I was talking to my Aunt on the phone the other day and she was telling me about her friend who's got pg naturally at 50!!! (She wasn't trying) Apparently they had quite a laugh coz her friend told her how she was lying awake in bed with her husband waiting for their 20 year old to come home from a night out, and she said to her husband you do realise we'll be 70 when we're doing this for the next one! :rofl:


----------



## Tinarenne

Hi Ladies!! New to this site and just wanted say how nice it is to see other women over 40 TTC!! I had my first trigger shot last week and I am in the 2ww.
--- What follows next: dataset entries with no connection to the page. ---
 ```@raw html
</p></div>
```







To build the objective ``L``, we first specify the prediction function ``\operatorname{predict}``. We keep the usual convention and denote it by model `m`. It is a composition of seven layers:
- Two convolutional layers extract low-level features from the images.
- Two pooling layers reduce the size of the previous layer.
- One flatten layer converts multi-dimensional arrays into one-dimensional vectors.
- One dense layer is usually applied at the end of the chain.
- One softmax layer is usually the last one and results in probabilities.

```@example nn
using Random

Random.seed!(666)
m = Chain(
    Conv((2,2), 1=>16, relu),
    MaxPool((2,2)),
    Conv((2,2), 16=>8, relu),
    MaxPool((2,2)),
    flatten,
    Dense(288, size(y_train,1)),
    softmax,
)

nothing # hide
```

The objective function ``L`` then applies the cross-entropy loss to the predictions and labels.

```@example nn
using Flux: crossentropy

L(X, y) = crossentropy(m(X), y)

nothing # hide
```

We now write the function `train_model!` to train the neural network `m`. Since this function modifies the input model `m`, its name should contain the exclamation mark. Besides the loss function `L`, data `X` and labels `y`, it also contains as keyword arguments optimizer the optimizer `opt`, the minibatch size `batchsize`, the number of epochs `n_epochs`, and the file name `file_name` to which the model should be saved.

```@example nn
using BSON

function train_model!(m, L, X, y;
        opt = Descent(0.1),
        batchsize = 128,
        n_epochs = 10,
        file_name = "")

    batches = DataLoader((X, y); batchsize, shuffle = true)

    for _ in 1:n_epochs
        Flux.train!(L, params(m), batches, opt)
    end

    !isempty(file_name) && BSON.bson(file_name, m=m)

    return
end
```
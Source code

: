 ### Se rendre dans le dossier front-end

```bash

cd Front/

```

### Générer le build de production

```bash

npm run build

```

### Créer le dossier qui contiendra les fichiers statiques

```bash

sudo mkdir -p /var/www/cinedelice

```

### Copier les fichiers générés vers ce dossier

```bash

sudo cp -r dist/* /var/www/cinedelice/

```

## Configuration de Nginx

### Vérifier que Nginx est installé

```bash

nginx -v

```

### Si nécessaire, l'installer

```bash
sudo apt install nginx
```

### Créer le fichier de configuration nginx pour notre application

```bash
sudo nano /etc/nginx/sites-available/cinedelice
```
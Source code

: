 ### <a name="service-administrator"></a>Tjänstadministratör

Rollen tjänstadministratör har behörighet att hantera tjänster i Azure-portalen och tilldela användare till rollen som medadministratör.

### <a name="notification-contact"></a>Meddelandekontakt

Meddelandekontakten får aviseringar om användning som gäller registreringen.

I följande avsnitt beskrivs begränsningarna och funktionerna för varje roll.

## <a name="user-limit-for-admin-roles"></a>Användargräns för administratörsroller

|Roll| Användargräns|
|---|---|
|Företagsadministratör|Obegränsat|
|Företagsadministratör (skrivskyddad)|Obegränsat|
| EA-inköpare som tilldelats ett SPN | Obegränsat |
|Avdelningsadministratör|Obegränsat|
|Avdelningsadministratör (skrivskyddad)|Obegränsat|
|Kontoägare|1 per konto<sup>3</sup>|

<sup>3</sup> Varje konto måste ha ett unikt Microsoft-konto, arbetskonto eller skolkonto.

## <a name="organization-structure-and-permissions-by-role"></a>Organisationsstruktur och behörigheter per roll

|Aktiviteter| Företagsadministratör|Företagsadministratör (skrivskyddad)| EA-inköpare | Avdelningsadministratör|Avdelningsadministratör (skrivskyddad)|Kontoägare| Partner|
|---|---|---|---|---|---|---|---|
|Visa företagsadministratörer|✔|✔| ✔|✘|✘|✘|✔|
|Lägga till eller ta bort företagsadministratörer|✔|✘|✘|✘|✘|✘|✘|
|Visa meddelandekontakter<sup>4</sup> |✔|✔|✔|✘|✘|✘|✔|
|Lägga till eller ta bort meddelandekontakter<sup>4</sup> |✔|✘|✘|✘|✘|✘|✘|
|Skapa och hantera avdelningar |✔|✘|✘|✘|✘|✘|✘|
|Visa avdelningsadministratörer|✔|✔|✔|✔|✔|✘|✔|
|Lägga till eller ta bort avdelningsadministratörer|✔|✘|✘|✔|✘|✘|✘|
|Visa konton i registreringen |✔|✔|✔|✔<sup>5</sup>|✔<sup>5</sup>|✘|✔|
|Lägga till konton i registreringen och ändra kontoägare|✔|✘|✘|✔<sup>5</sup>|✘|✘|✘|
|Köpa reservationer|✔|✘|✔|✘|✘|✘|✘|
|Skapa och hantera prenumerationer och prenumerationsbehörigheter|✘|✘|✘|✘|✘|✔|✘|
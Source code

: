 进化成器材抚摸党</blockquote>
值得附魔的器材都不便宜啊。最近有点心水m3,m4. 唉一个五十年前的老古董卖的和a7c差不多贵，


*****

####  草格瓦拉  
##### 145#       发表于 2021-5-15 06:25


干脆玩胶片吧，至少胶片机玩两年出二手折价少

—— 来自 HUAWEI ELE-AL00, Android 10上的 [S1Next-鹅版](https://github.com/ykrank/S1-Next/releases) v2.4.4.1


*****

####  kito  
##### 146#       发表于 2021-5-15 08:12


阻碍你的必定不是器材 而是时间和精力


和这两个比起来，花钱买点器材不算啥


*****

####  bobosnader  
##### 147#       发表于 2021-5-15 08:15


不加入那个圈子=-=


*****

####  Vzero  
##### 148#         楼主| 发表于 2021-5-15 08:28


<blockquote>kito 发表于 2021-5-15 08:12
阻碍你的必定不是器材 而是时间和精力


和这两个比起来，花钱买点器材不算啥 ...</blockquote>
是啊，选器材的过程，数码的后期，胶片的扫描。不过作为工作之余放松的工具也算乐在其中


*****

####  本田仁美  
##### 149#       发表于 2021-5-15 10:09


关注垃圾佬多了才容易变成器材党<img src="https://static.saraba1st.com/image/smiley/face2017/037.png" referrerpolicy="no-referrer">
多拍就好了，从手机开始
Wanted to know if you all had any success with the trigger shot?


----------



## serendippy

This thread is a real morale booster i have to say..when u think uve got no hope u can just read this and think yay im still in with a chance xxxx


----------



## Kitty Cat

Hi all, 

Ive only just joined this site and I was reading through the 'over 40's' section and feeling rather disheartened. Then I saw this one and I felt sooooo much better. I'm newly married (5 months) and we decided in the New Year to have a baby of our own (I've two already 24 and 20). Thanks for something positive. :thumbup:


----------



## ThorsMum

This was just what I needed to read today! Thanks for sharing. We're meeting with a new accupuncturist who specializes in fertility on Monday, and it's good to feel hopeful again.


----------



## mumoffive

Guess i fit the stats at 43. Goodluck to everyone! x


----------



## heavenly

Thanks for the positivity, I was 45 yesterday, TTC our first, OH is 34. Good luck everyone! xxx


----------



## heavenly

Well i'm still here!!!

But my best friend had her daughter at the age of 42, it took her 2 years, and it was natural. So there is hope! xx


----------



## maybethisit

heavenly said:


> Well i'm still here!!!
> 
> But my best friend had her daughter at the age of 42, it took her 2 years, and it was natural. So there is hope! xx

Good luck :hugs: :hugs: xxx


----------



## marathongirl

Hi! just dropping in from ttc over 35. This is more my speed as I'm 42. So happy to read this thread. It gives me new hope. Dh and I were married in Aug./2011 had a MMC at 12 weeks in Nov.2011. Just starting to feel like my cycle is returning to normal so hopefully we will all get our BFP soon! I would really recommend acupuncture and herbs for those of us that are over 40,it just gives our bodies that little extra boost! Baby dust to all!


----------



## Garnet

Good luck ladies


----------



## Just_married

Thank you for this thread...I'm now subscribed to it so when I feel down I will have another read and stop feeling sorry for myself lol x


----------



## marathongirl

Just_married said:


> Thank you for this thread...I'm now subscribed to it so when I feel down I will have another read and stop feeling sorry for myself lol x

Welcome! I feel the same way. This thread gives us all hope! I am currently cd11 3-4 days until o. Hopefully this is our month. Good luck:flower:


----------



## Nina12

Baby dust everyone, 

I am struggling with staying focused. Is this enxiety or obsession all I want to do is search about TTC all day-night long. So that might be addiction, lol

41 Yrs old,Just begun TTC few months ago then AF became absent right after,which is now 3 months in a row. I thought I was prego at first because that was my first try,but I was not Preg. 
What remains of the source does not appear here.